“Capturing the moment”talk by Michael CohenPosted: 2009/10/31
Cornell Computer Science department has a weekly colloquium series every Thursday. I look forward to attending these talks as colloquium series held at Information Science department is not as technical. I found myself dozing several times after 15 minutes into the talks.
Two weeks ago, microsoft researcher Michael Cohen came to Cornell to give out a talk on his recent research. As my initial field of interest in my graduate study was computer graphics, I’ve been reading SIGGRAPH proceedings earlier on in my graduate program. While reading those proceedings, Michael Cohen’s work caught my interest as a lot of his work is computational photography which I have been greatly interested in.

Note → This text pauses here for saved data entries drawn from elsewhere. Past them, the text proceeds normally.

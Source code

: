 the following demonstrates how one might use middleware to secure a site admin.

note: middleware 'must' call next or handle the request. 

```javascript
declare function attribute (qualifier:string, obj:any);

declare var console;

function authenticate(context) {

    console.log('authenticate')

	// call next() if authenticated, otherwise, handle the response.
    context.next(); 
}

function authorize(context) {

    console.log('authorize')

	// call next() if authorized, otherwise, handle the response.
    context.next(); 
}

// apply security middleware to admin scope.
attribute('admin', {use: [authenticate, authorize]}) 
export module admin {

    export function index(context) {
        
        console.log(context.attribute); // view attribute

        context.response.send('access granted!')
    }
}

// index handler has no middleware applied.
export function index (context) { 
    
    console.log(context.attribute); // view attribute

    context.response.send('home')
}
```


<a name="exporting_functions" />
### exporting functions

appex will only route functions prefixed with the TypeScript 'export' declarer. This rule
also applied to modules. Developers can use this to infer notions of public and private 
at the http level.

Computational photography is a field that has the most thin boundary between computer graphics and computer vision. The goal of this field is to computationally produce an image that doesn’t exist among captured images. Instead of describing this topic in totally technical terms, just as how I described it, Michael Cohen summarized it philosophically in his talk’s title; “capturing the moment”.

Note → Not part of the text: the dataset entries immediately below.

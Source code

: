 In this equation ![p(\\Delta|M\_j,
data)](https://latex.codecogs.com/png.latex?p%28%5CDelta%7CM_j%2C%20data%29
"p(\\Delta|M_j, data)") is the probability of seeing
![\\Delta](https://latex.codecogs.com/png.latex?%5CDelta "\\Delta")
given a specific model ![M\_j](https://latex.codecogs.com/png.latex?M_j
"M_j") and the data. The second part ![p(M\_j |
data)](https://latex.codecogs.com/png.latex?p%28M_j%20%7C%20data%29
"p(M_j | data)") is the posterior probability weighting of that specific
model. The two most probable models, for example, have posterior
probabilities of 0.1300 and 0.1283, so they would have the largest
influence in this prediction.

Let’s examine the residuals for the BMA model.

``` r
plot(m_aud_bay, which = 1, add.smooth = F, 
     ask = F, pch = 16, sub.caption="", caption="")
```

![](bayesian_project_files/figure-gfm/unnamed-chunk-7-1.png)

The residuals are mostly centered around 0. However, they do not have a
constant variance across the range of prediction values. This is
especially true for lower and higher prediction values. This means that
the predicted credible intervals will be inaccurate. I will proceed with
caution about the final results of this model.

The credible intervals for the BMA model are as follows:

Photograph is an objective visual representation of a point in time and space. Comparatively, moment is a visual representation of the subjective reality at some specific time and place. Photograph is not good at capturing this subjective moment. For example, when taking a group shot, it is very difficult to take a single shot where everybody has their eyes opened. Because photography is imperfect, computational photography proposes several solution to perfect images for capturing the moment that the photographer wants to take.
Using Groupshot, software that is based on Cohen’s 2004 SIGGRAPH publication (Interactive Digital Photomontage), users can stitch together part of photos that people like. By taking pieces of people smiling from different photos and switching them together, users can create a group shot that everyone is satisfied with.
A moment that a person wants to record might be difficult to capture not only because of the human factors but also due to limitations of camera sensors. One example is taking a night shot. When flash is on, the camera sensors capture the image at the grain level that your eyes see but not with the right color. When flash is not on, camera captures an image with the color tone that your eyes see but not with the contrast. Cohen’s solution to this problem is to use joint bilateral filter to take the color information from ‘no-flash’ image and the detail from ‘flash’ image and combine them. When I originally saw this paper from SIGGRAPH 2005 proceeding, I thought that it was a brilliant idea. When I heard him describing it again during the colloquium, I still thought that it was a brilliant idea~!
His more recent work extends what I just described in high depth range images, giga pixel images, videos, google street view images and many more. I can probably write another whole page summarizing his work that I have been following. Maybe if I run out of contents to talk about as part of this attempt to write 365 posts, I might consider writing more. Today, I think I met my requirements for my resolution. ^_^
When the talk was over, one of the audience asked him a very interesting question.
“Given all your techniques in computational photography, can you prove that a photo is real?” My guess is that he might have been involved in crime investigation relating photo forgery. Michael Cohen answered, “That is a very good question. The answer to that question is that using current computer graphics techniques, we can tell if an image has been altered. However, we cannot prove that an image is authentic.”